Restricted, Aggregated, and Delayed Measurement
Aggregated Event Measurement must introduce new restrictions designed to protect individuals' privacy to mirror the safeguards put forth by SkAdNetwork and PCM. Facebook commonly refers to these in unison as "restrict, aggregate, and delay:"
- The 8 event limit serves to restrict the amount of data that you are allowed to collect. Any event that falls outside of these will not be available for ad optimization, although you may still use it to create custom audiences. Optional custom data that could previously be supplied alongside events will be ignored.
- Pixel owners must prioritize the events it may collect, and data will be aggregated according to this specification. Only the most significant event for each user will become visible in reporting. For example, if a user triggers events Lead, InitiateCheckout and Purchase, Facebook will only disclose the Purchase event's existence.
- Website conversion events will be delayed to track under conversion time and not the time of ad impression.
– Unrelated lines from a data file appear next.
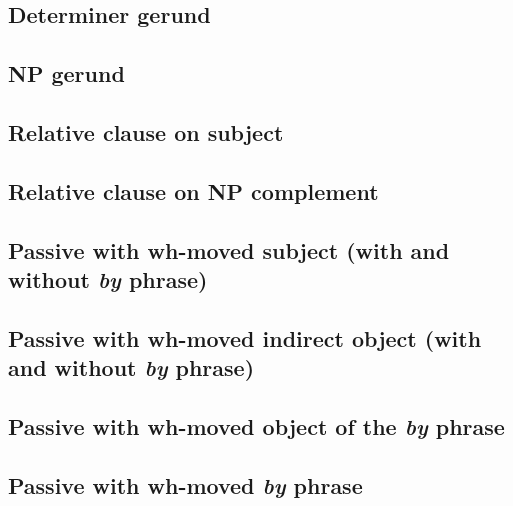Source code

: \subsection{Determiner gerund}
\subsection{NP gerund}
\subsection{Relative clause on subject}


\subsection{Relative clause on NP complement}



\subsection{Passive with wh-moved subject (with and without {\it by}
phrase)}


\subsection{Passive with wh-moved indirect object (with and without {\it by} phrase)}
\subsection{Passive with wh-moved object of the {\it by} phrase}
\subsection{Passive with wh-moved {\it by} phrase}







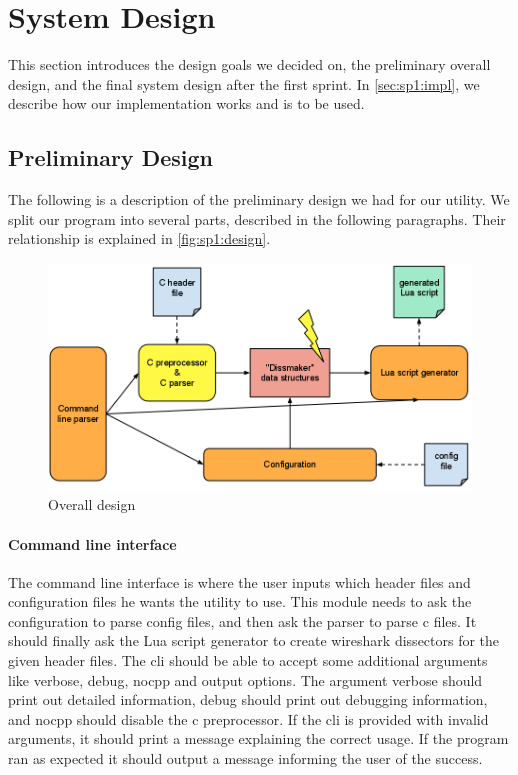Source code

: \section{System Design}
\label{sec:sp1:design}
This section introduces the design goals we decided on, the preliminary overall
design, and the final system design after the first sprint. In
\autoref{sec:sp1:impl}, we describe how our implementation works and is to be
used.

\subsection{Preliminary Design}
The following is a description of the preliminary design we had for our
\gls{utility}. We split our program into several parts, described in the
following paragraphs. Their relationship is explained in
\autoref{fig:sp1:design}.

\begin{figure}[!htb]
	\center
	\includegraphics[width=\textwidth]{./sprints/img/design}
	\caption{Overall design\label{fig:sp1:design}}
\end{figure}

\paragraph{Command line interface}
The command line interface is where the user inputs which \gls{header} files and
configuration files he wants the \gls{utility} to use. This module needs to ask
the configuration to parse config files, and then ask the parser to parse \Gls{c}
files. It should finally ask the Lua script generator to create \Gls{wireshark} \glspl{dissector}
for the given \gls{header} files. The \gls{cli} should be able to accept some additional
arguments like verbose, debug, nocpp and output options.
The argument verbose should print out detailed information,
debug should print out debugging information, and nocpp should
disable the \Gls{c} \gls{preprocessor}. If the \gls{cli} is provided with invalid arguments, 
it should print a message explaining the correct usage.
If the program ran as expected it should output a message informing
the user of the success. 

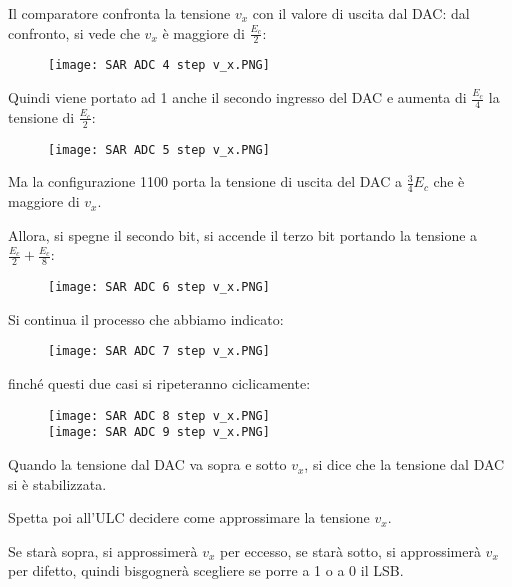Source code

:Il comparatore confronta la tensione $v_x$ con il valore di uscita dal DAC: 
dal confronto, si vede che $v_x$ è maggiore di $\frac{E_c}{2}$: 

\begin{figure}[h]
    \centering
    \texttt{[image: SAR ADC 4 step v\_x.PNG]}
\end{figure}

Quindi viene portato ad 1 anche il secondo ingresso del DAC e aumenta di $\frac{E_c}{4}$ la tensione di $\frac{E_c}{2}$: 

\begin{figure}[h]
    \centering
    \texttt{[image: SAR ADC 5 step v\_x.PNG]}
\end{figure}

Ma la configurazione 1100 porta la tensione di uscita del DAC a $\frac{3}{4} E_c$ che è maggiore di $v_x$. \newline 

Allora, si spegne il secondo bit, si accende il terzo bit portando la tensione a $\frac{E_c}{2} + \frac{E_c}{8}$: 

\begin{figure}[h]
    \centering
    \texttt{[image: SAR ADC 6 step v\_x.PNG]}
\end{figure}

\newpage 

Si continua il processo che abbiamo indicato: 

\begin{figure}[h]
    \centering
    \texttt{[image: SAR ADC 7 step v\_x.PNG]}
\end{figure}

finché questi due casi si ripeteranno ciclicamente: 

\begin{figure}[h]
    \centering
    \texttt{[image: SAR ADC 8 step v\_x.PNG]}
    \\ 
    \texttt{[image: SAR ADC 9 step v\_x.PNG]}
\end{figure}

\newpage 

Quando la tensione dal DAC va sopra e sotto $v_x$, si dice che la tensione dal DAC si è stabilizzata. \newline 

Spetta poi all'ULC decidere come approssimare la tensione $v_x$. \newline  

Se starà sopra, si approssimerà $v_x$ per eccesso, se starà sotto, si approssimerà $v_x$ per difetto, 
quindi bisgognerà scegliere se porre a 1 o a 0 il LSB. \newline 

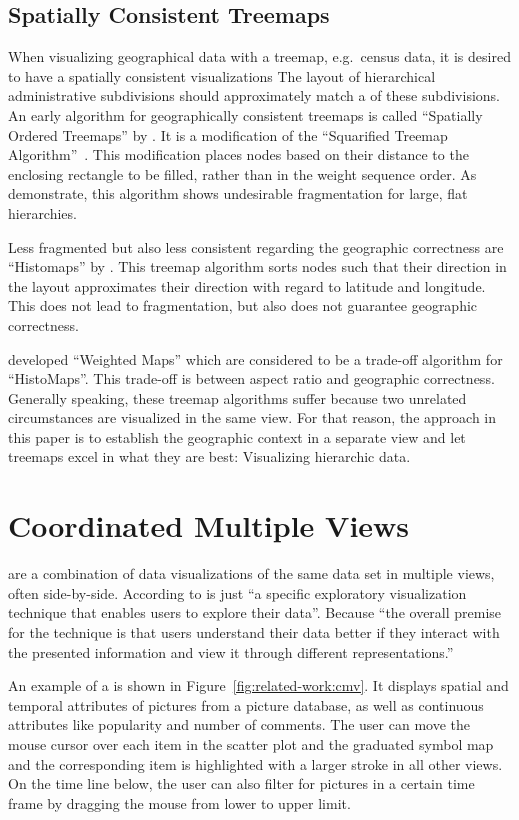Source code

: \subsection{Spatially Consistent Treemaps}
When visualizing geographical data with a treemap, e.g.\ census data, it is desired to have a spatially consistent visualizations
The layout of hierarchical administrative subdivisions should approximately match a \gv{} of these subdivisions.
An early algorithm for geographically consistent treemaps is called ``Spatially Ordered Treemaps'' by \textcite{Wood2008}.
It is a modification of the ``Squarified Treemap Algorithm''~\cite{Bruls2000}.
This modification places nodes based on their distance to the enclosing rectangle to be filled, rather than in the weight sequence order.
As \textcite{Ghoniem2015} demonstrate, this algorithm shows undesirable fragmentation for large, flat hierarchies.

Less fragmented but also less consistent regarding the geographic correctness are ``Histomaps'' by \textcite{Keim2002}.
This treemap algorithm sorts nodes such that their direction in the layout approximates their direction with regard to latitude and longitude.
This does not lead to fragmentation, but also does not guarantee geographic correctness.

\textcite{Ghoniem2015} developed ``Weighted Maps'' which are considered to be a trade-off algorithm for ``HistoMaps''.
This trade-off is between aspect ratio and geographic correctness.
Generally speaking, these treemap algorithms suffer because two unrelated circumstances are visualized in the same view.
For that reason, the approach in this paper is to establish the geographic context in a separate view and let treemaps excel in what they are best:
Visualizing hierarchic data.


\section{Coordinated Multiple Views}\label{sec:related-work:cmvs}
\cmvs{} are a combination of data visualizations of the same data set in multiple views, often side-by-side.
According to \textcite{Roberts2007} \cmvs{} is just ``a specific exploratory visualization technique that enables users to explore their data''.
Because ``the overall premise for the technique is that users understand their data better if they interact with the presented information and view it through different representations.''~\parencite{Roberts2007}

An example of a \cmv{} is shown in Figure~\ref{fig:related-work:cmv}.
It displays spatial and temporal attributes of pictures from a picture database, as well as continuous attributes like popularity and number of comments.
The user can move the mouse cursor over each item in the scatter plot and the graduated symbol map and the corresponding item is highlighted with a larger stroke in all other views.
On the time line below, the user can also filter for pictures in a certain time frame by dragging the mouse from lower to upper limit.

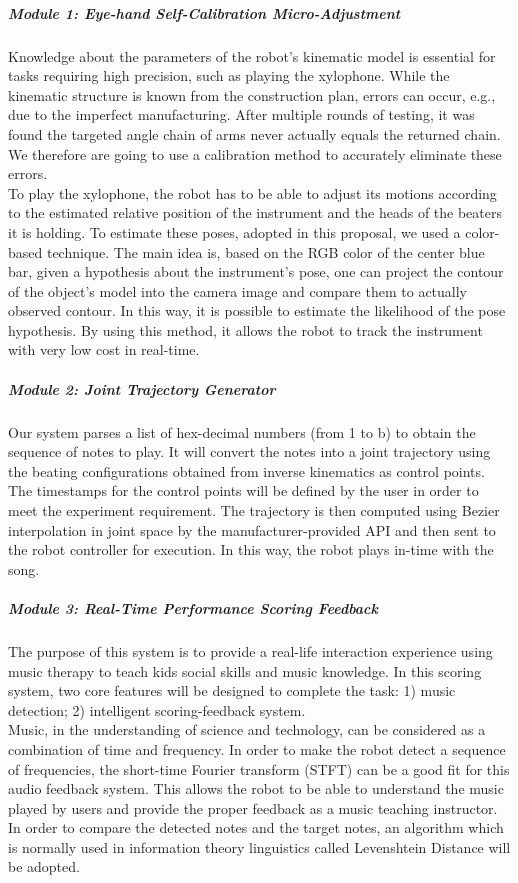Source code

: \documentclass[12pt]{report}
\begin{document}
\subparagraph{Module 1: Eye-hand Self-Calibration Micro-Adjustment}
Knowledge about the parameters of the robot's kinematic model is essential for 
tasks requiring high precision, such as playing the xylophone. While the kinematic 
structure is known from the construction plan, errors can occur, e.g., due to the 
imperfect manufacturing. After multiple rounds of testing, it was found the targeted angle chain 
of arms never actually equals the returned chain. We therefore are going to use a 
calibration method to accurately eliminate these errors.\\

To play the xylophone, the robot has to be able to adjust its motions according to
the estimated relative position of the instrument and the heads of the beaters it is 
holding. To estimate these poses, adopted in this proposal, we used a color-based technique.
The main idea is, based on the RGB color of the center blue bar, given a hypothesis 
about the instrument's pose, one can project the contour of the object's model into the 
camera image and compare them to actually observed contour. In this way, it is possible 
to estimate the likelihood of the pose hypothesis. By using this method, it allows
the robot to track the instrument with very low cost in real-time. \\

\subparagraph{Module 2: Joint Trajectory Generator}
Our system parses a list of hex-decimal numbers (from 1 to b) to obtain the sequence
of notes to play. It will convert the notes into a joint trajectory using the beating
configurations obtained from inverse kinematics as control points. The timestamps
for the control points will be defined by the user in order to meet the experiment requirement.
The trajectory is then computed using Bezier interpolation in joint space by the
manufacturer-provided API and then sent to the robot controller for execution. In this
way, the robot plays in-time with the song.\\

\subparagraph{Module 3: Real-Time Performance Scoring Feedback}
The purpose of this system is to provide a real-life interaction experience using 
music therapy to teach kids social skills and music knowledge.  In this scoring 
system, two core features will be designed to complete the task: 1) music detection;
2) intelligent scoring-feedback system.\\

Music, in the understanding of science and technology, can be considered as a combination 
of time and frequency. In order to make the robot detect a sequence of frequencies, the 
short-time Fourier transform (STFT) can be a good fit for this audio feedback system. This allows the robot to 
be able to understand the music played by users and provide the proper feedback as
a music teaching instructor. In order to compare the detected notes and the target notes, an algorithm
which is normally used in information theory linguistics called Levenshtein Distance will be adopted.\\
\end{document}
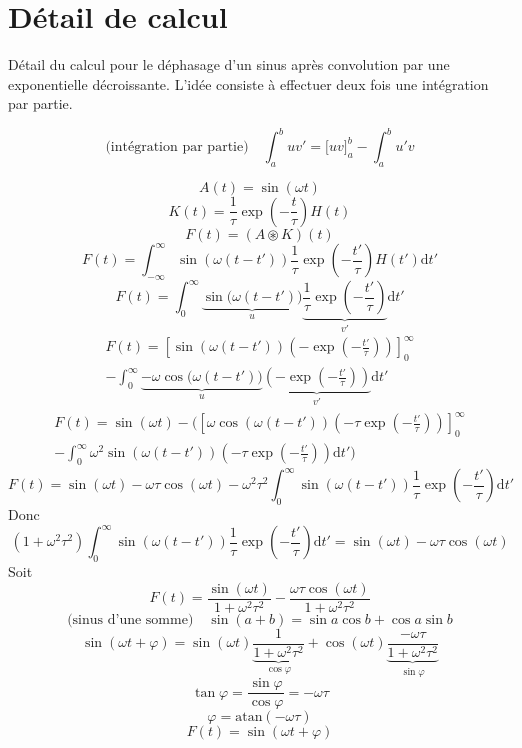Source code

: 




\chapter{Détail de calcul}\label{calculdetail}

Détail du calcul pour le déphasage d'un sinus après convolution par une exponentielle décroissante. L'idée consiste à effectuer deux fois une intégration par partie.

$$
\text{(intégration par partie)} \quad \int_a^buv' = \Big[uv\Big]_a^b - \int_a^b u'v
$$

$$ A(t) = \sin(\omega t) $$
$$ K(t) = \frac{1}{\tau}\exp\left(-\frac{t}{\tau}\right)H(t) $$
$$ F(t) = (A\circledast K)(t) $$ 
$$
F(t) = \int_{-\infty}^\infty\sin(\omega(t-t'))\frac{1}{\tau}\exp\left(-\frac{t'}{\tau}\right)H(t')\mathrm{d}t'
$$
$$
F(t) = \int_{0}^\infty\underbrace{\sin\bigg(\omega(t-t')\bigg)}_u\underbrace{\frac{1}{\tau}\exp\left(-\frac{t'}{\tau}\right)}_{v'}\mathrm{d}t'
$$
\begin{multline}
F(t) = \left[\sin(\omega(t-t'))\left(-\exp\left(-\frac{t'}{\tau}\right)\right)\right]_0^\infty \\ -
\int_{0}^\infty\underbrace{-\omega\cos\bigg(\omega(t-t')\bigg)}_u\underbrace{\left(-\exp\left(-\frac{t'}{\tau}\right)\right)}_{v'}\mathrm{d}t'
\end{multline}
\begin{multline}
F(t) = \sin(\omega t) -
\Bigg(\left[\omega\cos(\omega(t-t'))\left(-\tau\exp\left(-\frac{t'}{\tau}\right)\right)\right]_0^\infty \\ -
\int_0^\infty\omega^2\sin(\omega(t-t'))\left(-\tau\exp\left(-\frac{t'}{\tau}\right)\right)\mathrm{d}t' \Bigg)
\end{multline}
$$
F(t) = \sin(\omega t) - \omega\tau\cos(\omega t) - \omega^2\tau^2\int_0^\infty\sin(\omega(t-t')) \frac{1}{\tau}\exp\left(-\frac{t'}{\tau}\right)\mathrm{d}t'
$$
Donc
$$
(1+\omega^2\tau^2)\int_0^\infty\sin(\omega(t-t')) \frac{1}{\tau}\exp\left(-\frac{t'}{\tau}\right)\mathrm{d}t' = \sin(\omega t) - \omega\tau\cos(\omega t)
$$
Soit
$$
F(t) = \frac{\sin(\omega t)}{1+\omega^2\tau^2} - \frac{\omega\tau\cos(\omega t)}{1+\omega^2\tau^2}
$$
$$ \text{(sinus d'une somme)}  \quad  \sin(a+b) = \sin a\cos b + \cos a\sin b $$
$$
\sin(\omega t+\varphi) = \sin(\omega t)\underbrace{\frac{1}{1+\omega^2\tau^2}}_{\cos\varphi} + \cos(\omega t)\underbrace{\frac{-\omega\tau}{1+\omega^2\tau^2}}_{\sin\varphi}
$$
$$ \tan\varphi = \frac{\sin\varphi}{\cos\varphi} = -\omega\tau $$
$$ \varphi = \mathrm{atan}(-\omega\tau) $$
$$ F(t) = \sin(\omega t + \varphi) $$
Additionally, there may be an artificial delay of up to 48 hours added for offsite conversions from iOS users.
Facebook will also remove support for 28-day click-through, 28-day view-through, and 7-day view-through attribution windows and demographic breakdowns for offsite conversion events. If you rely on these features, you should take snapshots today to serve as historical benchmarks for comparison after their removal.
The most significant repercussions here will be the inability to optimize granularly. Due to the newly introduced artificial delays, hourly reporting will become inaccurate. It may also take days' wait to get an accurate picture of campaign performance inside Facebook's provided reports. These limitations are artificial (for now), so we'll step up to plug any holes for the time being. To that end, we'll be unveiling a new reporting suite that we call Jumbleberry Insights in the coming weeks.
Summary
Hopefully you're feeling a little less anxious and a lot more informed about the coming changes. It's a lot to take in, even for industry veterans like ourselves. For as many concepts as we covered, there's an equal number that we had to axe in the interest of time. You likely still have unanswered questions, as do we. We'll have additional resources, articles, and discussions available as we lead up to the launch of iOS14 changes, but it will still be impossible to cover every use case. We encourage you to continue discussions with our team members and other industry partners. Our teams are standing by to make this transition as easy as possible, but we can't do it alone, so thank you!